Si wanita menor tadi mendelik ke arah Athaya. "Nggak ada urusannya ya sama Mbak! Nggak usah nambah-nambah masalah!"

Athaya terkejut dengan jawaban sinis sang ibu, ia kemudian tersenyum ramah. "Loh, tentu ada urusannya dong, Bu. Mohon maaf nih sebelumnya, tapi saya ini juga penumpang pesawat ini. Tuh, di belakang dan samping ibu juga sama-sama penumpang. Mohon maaaaaf sekali. Hanya saja ini bukan pesawat pribadi Ibu, penumpang yang lain merasa terusik waktu Ibu teriak-teriak. Apalagi sampai membentak Mbak Pramugari yang cantik ini."
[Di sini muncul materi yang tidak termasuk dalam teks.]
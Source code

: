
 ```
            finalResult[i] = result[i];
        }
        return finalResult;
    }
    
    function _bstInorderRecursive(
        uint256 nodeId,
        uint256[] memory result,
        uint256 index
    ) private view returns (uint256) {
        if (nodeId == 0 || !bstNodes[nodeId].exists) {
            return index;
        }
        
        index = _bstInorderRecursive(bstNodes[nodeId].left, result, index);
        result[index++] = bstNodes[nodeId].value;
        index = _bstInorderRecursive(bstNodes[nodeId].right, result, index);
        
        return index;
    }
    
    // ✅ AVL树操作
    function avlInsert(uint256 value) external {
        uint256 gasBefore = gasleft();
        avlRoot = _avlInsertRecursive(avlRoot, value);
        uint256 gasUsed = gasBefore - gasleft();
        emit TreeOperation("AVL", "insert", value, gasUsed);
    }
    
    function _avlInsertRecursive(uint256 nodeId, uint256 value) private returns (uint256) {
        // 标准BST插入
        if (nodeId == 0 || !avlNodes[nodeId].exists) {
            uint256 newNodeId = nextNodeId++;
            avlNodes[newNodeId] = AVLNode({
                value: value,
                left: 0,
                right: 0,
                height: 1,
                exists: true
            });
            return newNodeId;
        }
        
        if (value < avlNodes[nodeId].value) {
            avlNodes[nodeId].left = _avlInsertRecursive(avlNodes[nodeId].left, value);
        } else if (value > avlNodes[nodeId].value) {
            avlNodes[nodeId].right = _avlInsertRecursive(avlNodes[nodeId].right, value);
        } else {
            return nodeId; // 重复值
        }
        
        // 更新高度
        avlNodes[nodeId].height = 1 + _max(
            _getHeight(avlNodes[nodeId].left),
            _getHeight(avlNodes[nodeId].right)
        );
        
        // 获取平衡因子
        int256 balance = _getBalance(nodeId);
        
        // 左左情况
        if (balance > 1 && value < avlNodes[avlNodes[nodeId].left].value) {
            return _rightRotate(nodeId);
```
Suasana pesawat menjadi lengang. Entah karena ucapan Athaya barusan atau karena pesawat yang akan lepas landas, ia pun tak tahu. Berbeda dengan raut si ibu yang merah padam. Pasti otaknya tidak lengang.
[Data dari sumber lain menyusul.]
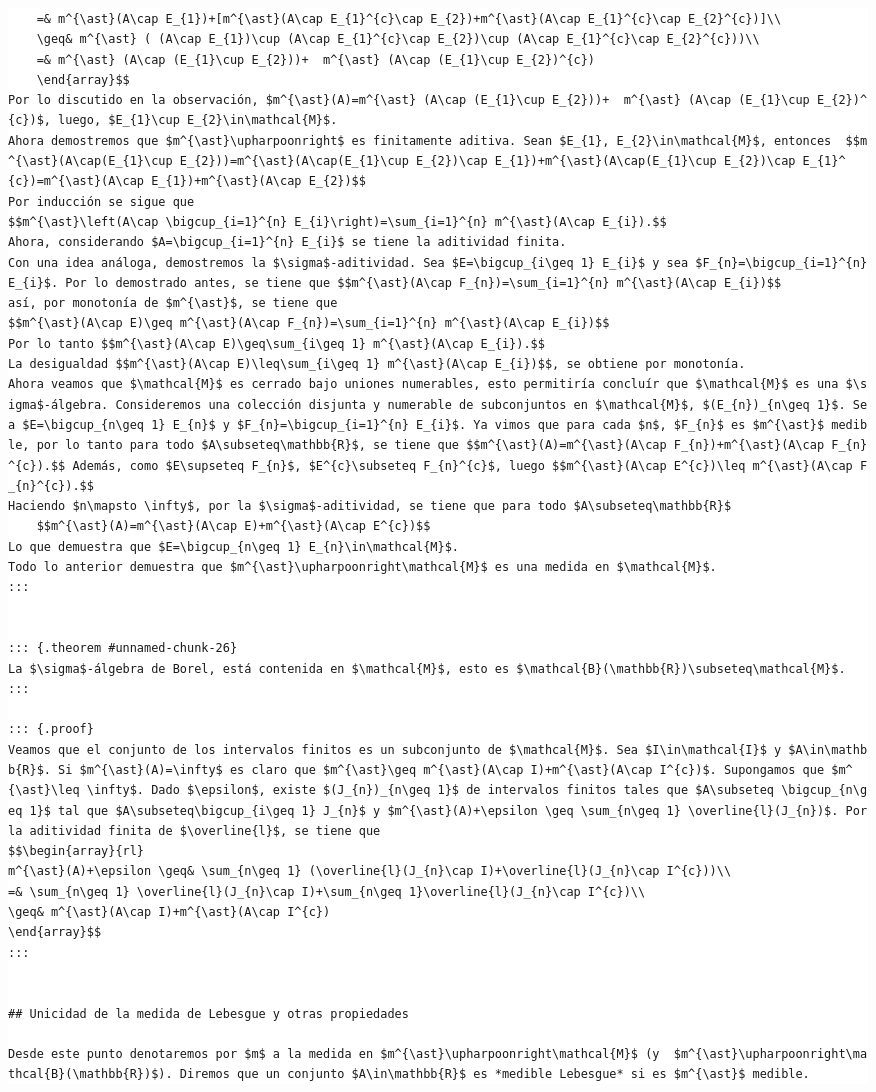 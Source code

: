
 ```
	=& m^{\ast}(A\cap E_{1})+[m^{\ast}(A\cap E_{1}^{c}\cap E_{2})+m^{\ast}(A\cap E_{1}^{c}\cap E_{2}^{c})]\\
	\geq& m^{\ast} ( (A\cap E_{1})\cup (A\cap E_{1}^{c}\cap E_{2})\cup (A\cap E_{1}^{c}\cap E_{2}^{c}))\\
	=& m^{\ast} (A\cap (E_{1}\cup E_{2}))+  m^{\ast} (A\cap (E_{1}\cup E_{2})^{c})
	\end{array}$$ 
Por lo discutido en la observación, $m^{\ast}(A)=m^{\ast} (A\cap (E_{1}\cup E_{2}))+  m^{\ast} (A\cap (E_{1}\cup E_{2})^{c})$, luego, $E_{1}\cup E_{2}\in\mathcal{M}$.
Ahora demostremos que $m^{\ast}\upharpoonright$ es finitamente aditiva. Sean $E_{1}, E_{2}\in\mathcal{M}$, entonces  $$m^{\ast}(A\cap(E_{1}\cup E_{2}))=m^{\ast}(A\cap(E_{1}\cup E_{2})\cap E_{1})+m^{\ast}(A\cap(E_{1}\cup E_{2})\cap E_{1}^{c})=m^{\ast}(A\cap E_{1})+m^{\ast}(A\cap E_{2})$$ 
Por inducción se sigue que 
$$m^{\ast}\left(A\cap \bigcup_{i=1}^{n} E_{i}\right)=\sum_{i=1}^{n} m^{\ast}(A\cap E_{i}).$$
Ahora, considerando $A=\bigcup_{i=1}^{n} E_{i}$ se tiene la aditividad finita.
Con una idea análoga, demostremos la $\sigma$-aditividad. Sea $E=\bigcup_{i\geq 1} E_{i}$ y sea $F_{n}=\bigcup_{i=1}^{n} E_{i}$. Por lo demostrado antes, se tiene que $$m^{\ast}(A\cap F_{n})=\sum_{i=1}^{n} m^{\ast}(A\cap E_{i})$$ 
así, por monotonía de $m^{\ast}$, se tiene que
$$m^{\ast}(A\cap E)\geq m^{\ast}(A\cap F_{n})=\sum_{i=1}^{n} m^{\ast}(A\cap E_{i})$$
Por lo tanto $$m^{\ast}(A\cap E)\geq\sum_{i\geq 1} m^{\ast}(A\cap E_{i}).$$
La desigualdad $$m^{\ast}(A\cap E)\leq\sum_{i\geq 1} m^{\ast}(A\cap E_{i})$$, se obtiene por monotonía.
Ahora veamos que $\mathcal{M}$ es cerrado bajo uniones numerables, esto permitiría concluír que $\mathcal{M}$ es una $\sigma$-álgebra. Consideremos una colección disjunta y numerable de subconjuntos en $\mathcal{M}$, $(E_{n})_{n\geq 1}$. Sea $E=\bigcup_{n\geq 1} E_{n}$ y $F_{n}=\bigcup_{i=1}^{n} E_{i}$. Ya vimos que para cada $n$, $F_{n}$ es $m^{\ast}$ medible, por lo tanto para todo $A\subseteq\mathbb{R}$, se tiene que $$m^{\ast}(A)=m^{\ast}(A\cap F_{n})+m^{\ast}(A\cap F_{n}^{c}).$$ Además, como $E\supseteq F_{n}$, $E^{c}\subseteq F_{n}^{c}$, luego $$m^{\ast}(A\cap E^{c})\leq m^{\ast}(A\cap F_{n}^{c}).$$
Haciendo $n\mapsto \infty$, por la $\sigma$-aditividad, se tiene que para todo $A\subseteq\mathbb{R}$
	$$m^{\ast}(A)=m^{\ast}(A\cap E)+m^{\ast}(A\cap E^{c})$$
Lo que demuestra que $E=\bigcup_{n\geq 1} E_{n}\in\mathcal{M}$.
Todo lo anterior demuestra que $m^{\ast}\upharpoonright\mathcal{M}$ es una medida en $\mathcal{M}$.
:::


::: {.theorem #unnamed-chunk-26}
La $\sigma$-álgebra de Borel, está contenida en $\mathcal{M}$, esto es $\mathcal{B}(\mathbb{R})\subseteq\mathcal{M}$.
:::

::: {.proof}
Veamos que el conjunto de los intervalos finitos es un subconjunto de $\mathcal{M}$. Sea $I\in\mathcal{I}$ y $A\in\mathbb{R}$. Si $m^{\ast}(A)=\infty$ es claro que $m^{\ast}\geq m^{\ast}(A\cap I)+m^{\ast}(A\cap I^{c})$. Supongamos que $m^{\ast}\leq \infty$. Dado $\epsilon$, existe $(J_{n})_{n\geq 1}$ de intervalos finitos tales que $A\subseteq \bigcup_{n\geq 1}$ tal que $A\subseteq\bigcup_{i\geq 1} J_{n}$ y $m^{\ast}(A)+\epsilon \geq \sum_{n\geq 1} \overline{l}(J_{n})$. Por la aditividad finita de $\overline{l}$, se tiene que 
$$\begin{array}{rl}
m^{\ast}(A)+\epsilon \geq& \sum_{n\geq 1} (\overline{l}(J_{n}\cap I)+\overline{l}(J_{n}\cap I^{c}))\\
=& \sum_{n\geq 1} \overline{l}(J_{n}\cap I)+\sum_{n\geq 1}\overline{l}(J_{n}\cap I^{c})\\
\geq& m^{\ast}(A\cap I)+m^{\ast}(A\cap I^{c})
\end{array}$$
:::


## Unicidad de la medida de Lebesgue y otras propiedades

Desde este punto denotaremos por $m$ a la medida en $m^{\ast}\upharpoonright\mathcal{M}$ (y  $m^{\ast}\upharpoonright\mathcal{B}(\mathbb{R})$). Diremos que un conjunto $A\in\mathbb{R}$ es *medible Lebesgue* si es $m^{\ast}$ medible.
```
"Jadi maksud kamu saya harus bawa pesawat pribadi?"

"Oh, bukan." Athaya meringis. "Maksud saya, di sini kita itu sama, Bu. Sama-sama penumpang pesawat ini. Dari pada membuat keributan dan membesarkan diri seolah ini pesawat pribadi Ibu, dan yang lainnya hanya 'numpang' lebih baik Ibu berdoa supaya bisa sampai tujuan dengan selamat."

Gigi si Wanita bergemelutuk. "Saya itu ke Jepang mau menenangkan diri! Bukan malah mendapat ceramah dari kamu!"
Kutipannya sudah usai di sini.